[Problem description]: Determine the number of lines in the listing that contain "menu". Write only that number.

--------

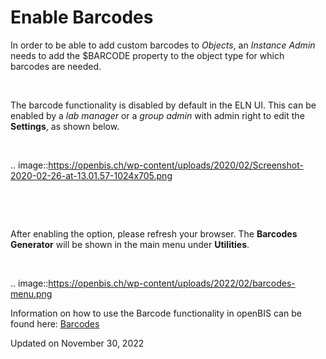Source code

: Enable Barcodes
===============

<a href="#" class="wedocs-print-article wedocs-hide-print wedocs-hide-mobile" title="Print this article"><em></em></a>

In order to be able to add custom barcodes to *Objects*, an *Instance
Admin* needs to add the $BARCODE property to the object type for which
barcodes are needed.

 

The barcode functionality is disabled by default in the ELN UI. This can
be enabled by a *lab manager* or a *group admin* with admin right to
edit the **Settings**, as shown below.

 

.. image::https://openbis.ch/wp-content/uploads/2020/02/Screenshot-2020-02-26-at-13.01.57-1024x705.png

 

 

After enabling the option, please refresh your browser. The **Barcodes
Generator** will be shown in the main menu under **Utilities**.

 

.. image::https://openbis.ch/wp-content/uploads/2022/02/barcodes-menu.png

Information on how to use the Barcode functionality in openBIS can be
found
here: [Barcodes](https://openbis.ch/index.php/docs/user-documentation-20-10-3/inventory-of-materials-and-methods/barcodes/)

Updated on November 30, 2022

--------

[Response to the exercise]: 2